▶ _What you are asked to do_:
From the data below, return the exact lines starting at the line containing "7.5 & +25 & rises \\" and ending at the line containing "7 & +40 & falls \\", both included, and nothing else.

▽

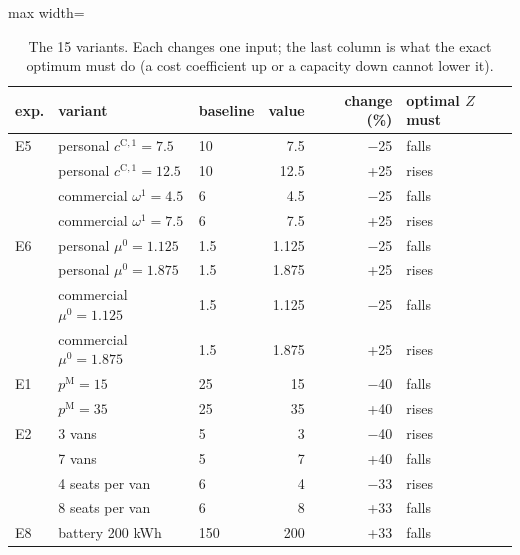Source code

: \begin{table}[H]\centering
\small
\caption{The 15 variants. Each changes one input; the last column is what the exact optimum must do (a cost coefficient up or a capacity down cannot lower it).}\label{tab:variants}
\begin{adjustbox}{max width=\textwidth}\begin{tabular}{lllrrl}\toprule
exp. & variant & baseline & value & change (\%) & optimal $Z$ must \\ \midrule
E5 & personal $c^{\mathrm C,1}=7.5$ & 10 & 7.5 & $-$25 & falls \\
 & personal $c^{\mathrm C,1}=12.5$ & 10 & 12.5 & +25 & rises \\
 & commercial $\omega^{1}=4.5$ & 6 & 4.5 & $-$25 & falls \\
 & commercial $\omega^{1}=7.5$ & 6 & 7.5 & +25 & rises \\
E6 & personal $\mu^{0}=1.125$ & 1.5 & 1.125 & $-$25 & falls \\
 & personal $\mu^{0}=1.875$ & 1.5 & 1.875 & +25 & rises \\
 & commercial $\mu^{0}=1.125$ & 1.5 & 1.125 & $-$25 & falls \\
 & commercial $\mu^{0}=1.875$ & 1.5 & 1.875 & +25 & rises \\
E1 & $p^{\mathrm M}=15$ & 25 & 15 & $-$40 & falls \\
 & $p^{\mathrm M}=35$ & 25 & 35 & +40 & rises \\
E2 & 3 vans & 5 & 3 & $-$40 & rises \\
 & 7 vans & 5 & 7 & +40 & falls \\
 & 4 seats per van & 6 & 4 & $-$33 & rises \\
 & 8 seats per van & 6 & 8 & +33 & falls \\
E8 & battery 200 kWh & 150 & 200 & +33 & falls \\
\bottomrule\end{tabular}\end{adjustbox}\end{table}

△

▶ _Written response_:
 & commercial $\omega^{1}=7.5$ & 6 & 7.5 & +25 & rises \\
E6 & personal $\mu^{0}=1.125$ & 1.5 & 1.125 & $-$25 & falls \\
 & personal $\mu^{0}=1.875$ & 1.5 & 1.875 & +25 & rises \\
 & commercial $\mu^{0}=1.125$ & 1.5 & 1.125 & $-$25 & falls \\
 & commercial $\mu^{0}=1.875$ & 1.5 & 1.875 & +25 & rises \\
E1 & $p^{\mathrm M}=15$ & 25 & 15 & $-$40 & falls \\
 & $p^{\mathrm M}=35$ & 25 & 35 & +40 & rises \\
E2 & 3 vans & 5 & 3 & $-$40 & rises \\
 & 7 vans & 5 & 7 & +40 & falls \\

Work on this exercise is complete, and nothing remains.